[Recorded data Boundary: Start]
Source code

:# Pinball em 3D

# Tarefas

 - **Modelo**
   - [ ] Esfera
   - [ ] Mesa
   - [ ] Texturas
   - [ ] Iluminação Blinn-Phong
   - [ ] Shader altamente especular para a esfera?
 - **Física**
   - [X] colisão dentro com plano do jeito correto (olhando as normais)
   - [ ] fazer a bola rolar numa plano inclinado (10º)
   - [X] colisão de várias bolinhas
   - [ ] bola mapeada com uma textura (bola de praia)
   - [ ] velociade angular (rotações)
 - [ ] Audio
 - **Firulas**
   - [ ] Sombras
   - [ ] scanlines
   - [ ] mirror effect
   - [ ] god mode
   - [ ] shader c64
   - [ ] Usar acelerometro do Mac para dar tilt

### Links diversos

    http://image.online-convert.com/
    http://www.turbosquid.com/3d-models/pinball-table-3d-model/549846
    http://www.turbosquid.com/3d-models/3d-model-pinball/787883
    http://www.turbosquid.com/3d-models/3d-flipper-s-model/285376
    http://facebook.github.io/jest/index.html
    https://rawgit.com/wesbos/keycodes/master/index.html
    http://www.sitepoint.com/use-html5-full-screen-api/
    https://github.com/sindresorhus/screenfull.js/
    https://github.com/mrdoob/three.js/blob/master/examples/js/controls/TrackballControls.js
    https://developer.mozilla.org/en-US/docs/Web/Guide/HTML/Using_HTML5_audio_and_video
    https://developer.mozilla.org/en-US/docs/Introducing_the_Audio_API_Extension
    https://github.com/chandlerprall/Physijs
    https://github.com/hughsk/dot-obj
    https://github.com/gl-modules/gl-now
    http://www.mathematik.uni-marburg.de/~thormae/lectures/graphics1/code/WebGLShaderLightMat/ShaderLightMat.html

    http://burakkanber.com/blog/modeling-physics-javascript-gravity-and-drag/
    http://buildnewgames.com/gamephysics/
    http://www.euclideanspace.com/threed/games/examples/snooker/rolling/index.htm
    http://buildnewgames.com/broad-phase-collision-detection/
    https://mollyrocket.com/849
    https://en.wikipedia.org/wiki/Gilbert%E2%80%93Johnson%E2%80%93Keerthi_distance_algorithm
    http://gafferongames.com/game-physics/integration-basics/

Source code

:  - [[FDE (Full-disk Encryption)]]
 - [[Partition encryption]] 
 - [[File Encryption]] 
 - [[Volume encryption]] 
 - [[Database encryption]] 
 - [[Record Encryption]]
[Recorded data Boundary: End]
### Task
Write out the entries in full, exactly as given.

### Expected output
Source code

:# Pinball em 3D

# Tarefas

 - **Modelo**
   - [ ] Esfera
   - [ ] Mesa
   - [ ] Texturas
   - [ ] Iluminação Blinn-Phong
   - [ ] Shader altamente especular para a esfera?
 - **Física**
   - [X] colisão dentro com plano do jeito correto (olhando as normais)
   - [ ] fazer a bola rolar numa plano inclinado (10º)
   - [X] colisão de várias bolinhas
   - [ ] bola mapeada com uma textura (bola de praia)
   - [ ] velociade angular (rotações)
 - [ ] Audio
 - **Firulas**
   - [ ] Sombras
   - [ ] scanlines
   - [ ] mirror effect
   - [ ] god mode
   - [ ] shader c64
   - [ ] Usar acelerometro do Mac para dar tilt

### Links diversos

    http://image.online-convert.com/
    http://www.turbosquid.com/3d-models/pinball-table-3d-model/549846
    http://www.turbosquid.com/3d-models/3d-model-pinball/787883
    http://www.turbosquid.com/3d-models/3d-flipper-s-model/285376
    http://facebook.github.io/jest/index.html
    https://rawgit.com/wesbos/keycodes/master/index.html
    http://www.sitepoint.com/use-html5-full-screen-api/
    https://github.com/sindresorhus/screenfull.js/
    https://github.com/mrdoob/three.js/blob/master/examples/js/controls/TrackballControls.js
    https://developer.mozilla.org/en-US/docs/Web/Guide/HTML/Using_HTML5_audio_and_video
    https://developer.mozilla.org/en-US/docs/Introducing_the_Audio_API_Extension
    https://github.com/chandlerprall/Physijs
    https://github.com/hughsk/dot-obj
    https://github.com/gl-modules/gl-now
    http://www.mathematik.uni-marburg.de/~thormae/lectures/graphics1/code/WebGLShaderLightMat/ShaderLightMat.html

    http://burakkanber.com/blog/modeling-physics-javascript-gravity-and-drag/
    http://buildnewgames.com/gamephysics/
    http://www.euclideanspace.com/threed/games/examples/snooker/rolling/index.htm
    http://buildnewgames.com/broad-phase-collision-detection/
    https://mollyrocket.com/849
    https://en.wikipedia.org/wiki/Gilbert%E2%80%93Johnson%E2%80%93Keerthi_distance_algorithm
    http://gafferongames.com/game-physics/integration-basics/

Source code

:  - [[FDE (Full-disk Encryption)]]
 - [[Partition encryption]] 
 - [[File Encryption]] 
 - [[Volume encryption]] 
 - [[Database encryption]] 
 - [[Record Encryption]]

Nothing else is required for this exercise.